The number of employees grew in the private sector (+35,000; +0.3%) in March, while there was little change in public sector employment and in the number of self-employed workers.

Employment grew by 35,000 (+0.2%) in March, following little change in February and strong growth in January (+150,000) and December (+69,000). Employment has generally trended up since September 2022. Over that period, the number of people employed has increased by 383,000 (+1.9%).

Employment gains in March were concentrated among private sector employees (+35,000; +0.3%). There was little change in the number of public sector employees and self-employed workers.

The US Bureau of Labor statistics released their employment situation summary. Total nonfarm payroll employment rose by 236,000 in March, and the unemployment rate changed little at 3.5 percent. Employment continued to trend up in leisure and hospitality, government, professionaland business services, and health care.

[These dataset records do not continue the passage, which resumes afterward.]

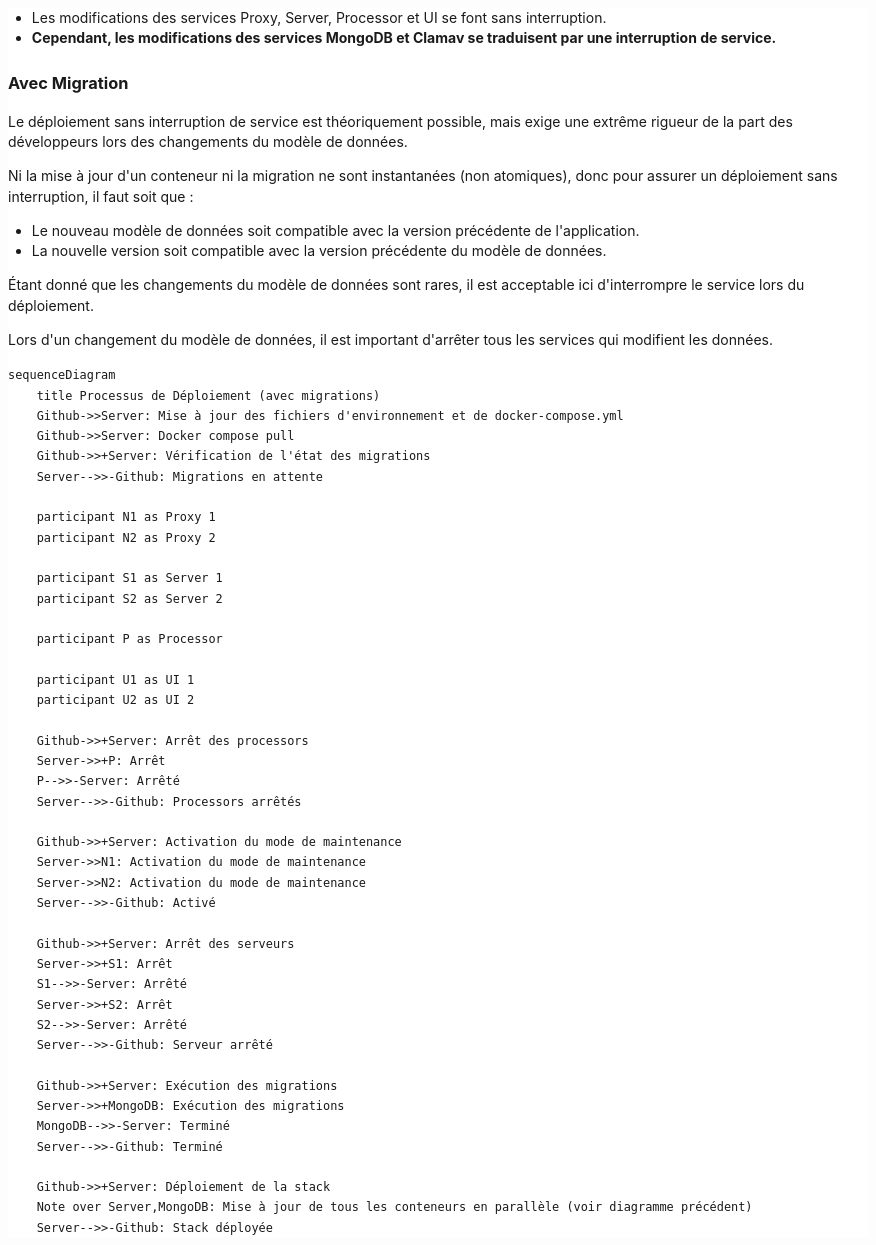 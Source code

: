 - Les modifications des services Proxy, Server, Processor et UI se font sans interruption.
- **Cependant, les modifications des services MongoDB et Clamav se traduisent par une interruption de service.**

### Avec Migration

Le déploiement sans interruption de service est théoriquement possible, mais exige une extrême rigueur de la part des développeurs lors des changements du modèle de données.

Ni la mise à jour d'un conteneur ni la migration ne sont instantanées (non atomiques), donc pour assurer un déploiement sans interruption, il faut soit que :

- Le nouveau modèle de données soit compatible avec la version précédente de l'application.
- La nouvelle version soit compatible avec la version précédente du modèle de données.

Étant donné que les changements du modèle de données sont rares, il est acceptable ici d'interrompre le service lors du déploiement.

Lors d'un changement du modèle de données, il est important d'arrêter tous les services qui modifient les données.

```mermaid
sequenceDiagram
    title Processus de Déploiement (avec migrations)
    Github->>Server: Mise à jour des fichiers d'environnement et de docker-compose.yml
    Github->>Server: Docker compose pull
    Github->>+Server: Vérification de l'état des migrations
    Server-->>-Github: Migrations en attente

    participant N1 as Proxy 1
    participant N2 as Proxy 2

    participant S1 as Server 1
    participant S2 as Server 2

    participant P as Processor

    participant U1 as UI 1
    participant U2 as UI 2

    Github->>+Server: Arrêt des processors
    Server->>+P: Arrêt
    P-->>-Server: Arrêté
    Server-->>-Github: Processors arrêtés

    Github->>+Server: Activation du mode de maintenance
    Server->>N1: Activation du mode de maintenance
    Server->>N2: Activation du mode de maintenance
    Server-->>-Github: Activé

    Github->>+Server: Arrêt des serveurs
    Server->>+S1: Arrêt
    S1-->>-Server: Arrêté
    Server->>+S2: Arrêt
    S2-->>-Server: Arrêté
    Server-->>-Github: Serveur arrêté

    Github->>+Server: Exécution des migrations
    Server->>+MongoDB: Exécution des migrations
    MongoDB-->>-Server: Terminé
    Server-->>-Github: Terminé

    Github->>+Server: Déploiement de la stack
    Note over Server,MongoDB: Mise à jour de tous les conteneurs en parallèle (voir diagramme précédent)
    Server-->>-Github: Stack déployée
```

Among the unemployed, the number of permanent job losers increased by 172,000 to 1.6 million in March, and the number of reentrants to the labor force declined by 182,000 to 1.7 million. (Reentrants are persons who previously worked but were not in the labor force prior to beginning their job search.)

The labor force participation rate, at 62.6 percent, continued to trend up in March. The employment-population ratio edged up over the month to 60.4 percent. These measures remain below their pre-pandemic February 2020 levels (63.3 percent and 61.1 percent, respectively).

In March, average hourly earnings for all employees on private nonfarm payrolls rose by 9 cents, or 0.3 percent, to $33.18. Over the past 12 months, average hourly earnings have increased by 4.2 percent. In March, average hourly earnings of private-sector production and nonsupervisory employees rose by 9 cents, or 0.3 percent, to $28.50.